Monday, Dec. 02, 1957

New Play in Manhattan

The Rope Dancers (by Morton Wishengrad) is that once-or-twice-a-season sort of play that is unsuccessful but "interesting." It introduces to Broadway a playwright who is almost struttingly grim, carrying larger-sized luggage than he can fill; but who seems altogether resolved to go his own way, even if he lose his way in the process. Laid in a turn-of-the-century Manhattan tenement, The Rope Dancers is a stubbornly harsh story of a lacerated family. Hard-working Margaret Hyland is a rigid, arrogant, unappeasably bitter woman with a lazy, feckless would-be writer of a husband (Art Carney) and an eleven-year-old daughter born with six fingers on one hand. Beyond having brought the girl up to feel like someone with two heads, and having kept her away from school and other children, Margaret -- while flaunting her contempt for her husband -- does not know how to convey her love to her child.

Margaret emerges no mere victim, no strong woman exacerbated by a weak husband and a hard fate. Hers is a willful, self-righteous strength gloating over weakness in others; hers is a puritan nature full of repressed sexuality and cankering resentments, and the conviction that what has happened is retribution for sin. Seen as a pathological figure, Margaret is valid and often effective. Moreover, the play highlights how abnormal she is by setting her against a blowzy, easygoing neighbor woman and a sane and knowledgeable neighborhood doctor. Yet, even in Siobhan McKenna's severe, unbending portrayal, Margaret seems something other than a dispassionate psychological study. Playwright Wishengrad has identified her with something in life itself, perhaps with something that gnaws at his own insides.
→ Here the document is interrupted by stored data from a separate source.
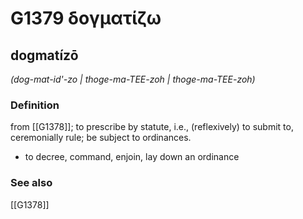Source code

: # G1379 δογματίζω

## dogmatízō

_(dog-mat-id'-zo | thoge-ma-TEE-zoh | thoge-ma-TEE-zoh)_

### Definition

from [[G1378]]; to prescribe by statute, i.e., (reflexively) to submit to, ceremonially rule; be subject to ordinances.

- to decree, command, enjoin, lay down an ordinance

### See also

[[G1378]]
He pushes on toward glib and rather grandiose tragedy, toward loud-pedaled moments that never quite ring true.

All this leads to a lessened response toward the characters, and to a confusion of values in the play. What exactly is east, and what is west, in Wishengrad's pessimistic geography? What is pathology, and what is sin, and what is determinism? In any case, the more he tries to expand or universalize, the more special seems his story.

But if fancily tragic, The Rope Dancers is nowhere facilely sentimental; it nowhere stoops to conquer. And beyond a certain feeling for character, 43-year-old Playwright Wishengrad in his first play has his own determined way of looking at things. Once he sees only what is there, it should prove rewarding.